Task objective – Once the line with "that the system" is found in the entries below, repeat it and each following line exactly, up to and including the line with "directory is accessed". Add no other lines.

Extracted records –
........
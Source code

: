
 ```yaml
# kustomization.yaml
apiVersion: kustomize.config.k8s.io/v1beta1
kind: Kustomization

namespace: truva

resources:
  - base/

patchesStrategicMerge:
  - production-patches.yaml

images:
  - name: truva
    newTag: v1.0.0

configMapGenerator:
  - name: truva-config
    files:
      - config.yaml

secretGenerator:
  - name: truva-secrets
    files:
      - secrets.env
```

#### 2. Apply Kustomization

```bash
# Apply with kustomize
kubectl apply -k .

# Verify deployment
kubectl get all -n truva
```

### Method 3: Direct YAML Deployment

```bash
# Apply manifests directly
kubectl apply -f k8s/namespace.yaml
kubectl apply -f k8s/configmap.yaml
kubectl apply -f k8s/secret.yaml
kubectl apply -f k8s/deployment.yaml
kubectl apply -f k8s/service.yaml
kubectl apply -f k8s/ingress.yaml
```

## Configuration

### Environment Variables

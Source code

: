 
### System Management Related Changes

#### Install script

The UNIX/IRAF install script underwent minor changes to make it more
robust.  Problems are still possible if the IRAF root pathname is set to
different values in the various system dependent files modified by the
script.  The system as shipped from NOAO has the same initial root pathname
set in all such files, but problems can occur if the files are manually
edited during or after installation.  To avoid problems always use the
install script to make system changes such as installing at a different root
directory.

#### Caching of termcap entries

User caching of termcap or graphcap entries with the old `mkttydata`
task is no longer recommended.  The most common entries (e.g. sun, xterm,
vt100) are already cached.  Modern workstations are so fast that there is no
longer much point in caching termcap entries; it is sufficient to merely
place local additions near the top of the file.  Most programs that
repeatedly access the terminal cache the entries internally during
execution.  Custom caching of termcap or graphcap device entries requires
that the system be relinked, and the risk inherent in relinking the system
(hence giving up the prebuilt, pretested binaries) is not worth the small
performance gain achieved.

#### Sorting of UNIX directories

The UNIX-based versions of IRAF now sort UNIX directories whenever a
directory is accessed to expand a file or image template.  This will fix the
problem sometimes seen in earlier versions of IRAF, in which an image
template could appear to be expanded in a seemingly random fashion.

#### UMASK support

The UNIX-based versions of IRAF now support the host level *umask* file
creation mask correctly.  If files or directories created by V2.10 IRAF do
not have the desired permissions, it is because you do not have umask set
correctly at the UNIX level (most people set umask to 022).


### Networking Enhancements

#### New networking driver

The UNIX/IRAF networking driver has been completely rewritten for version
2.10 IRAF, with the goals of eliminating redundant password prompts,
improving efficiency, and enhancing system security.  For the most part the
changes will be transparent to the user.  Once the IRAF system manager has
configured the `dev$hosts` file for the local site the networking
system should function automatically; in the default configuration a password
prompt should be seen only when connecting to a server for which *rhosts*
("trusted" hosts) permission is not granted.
........
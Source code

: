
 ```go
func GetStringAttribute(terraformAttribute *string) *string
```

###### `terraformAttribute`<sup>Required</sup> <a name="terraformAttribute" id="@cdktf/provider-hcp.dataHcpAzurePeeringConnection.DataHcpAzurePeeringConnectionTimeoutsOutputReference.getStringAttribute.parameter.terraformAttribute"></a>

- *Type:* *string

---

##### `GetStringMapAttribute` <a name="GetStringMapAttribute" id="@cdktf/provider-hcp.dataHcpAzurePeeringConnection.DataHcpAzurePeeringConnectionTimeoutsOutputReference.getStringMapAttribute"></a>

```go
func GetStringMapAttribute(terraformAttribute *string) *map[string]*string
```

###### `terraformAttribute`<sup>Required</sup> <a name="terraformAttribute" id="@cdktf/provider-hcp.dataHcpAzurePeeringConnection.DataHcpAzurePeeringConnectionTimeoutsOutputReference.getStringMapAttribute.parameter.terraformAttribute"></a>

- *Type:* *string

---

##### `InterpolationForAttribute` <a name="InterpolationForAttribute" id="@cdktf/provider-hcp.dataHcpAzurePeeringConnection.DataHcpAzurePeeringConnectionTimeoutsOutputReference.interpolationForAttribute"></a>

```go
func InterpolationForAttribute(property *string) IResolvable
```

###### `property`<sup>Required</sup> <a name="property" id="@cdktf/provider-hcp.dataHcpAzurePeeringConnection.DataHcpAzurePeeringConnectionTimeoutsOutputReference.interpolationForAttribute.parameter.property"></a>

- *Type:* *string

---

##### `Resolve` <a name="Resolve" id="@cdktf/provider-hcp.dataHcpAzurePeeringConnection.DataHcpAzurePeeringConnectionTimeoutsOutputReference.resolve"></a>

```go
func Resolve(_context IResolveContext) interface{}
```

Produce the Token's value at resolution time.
........
Output below –
that the system be relinked, and the risk inherent in relinking the system
(hence giving up the prebuilt, pretested binaries) is not worth the small
performance gain achieved.

#### Sorting of UNIX directories

The UNIX-based versions of IRAF now sort UNIX directories whenever a
directory is accessed to expand a file or image template.  This will fix the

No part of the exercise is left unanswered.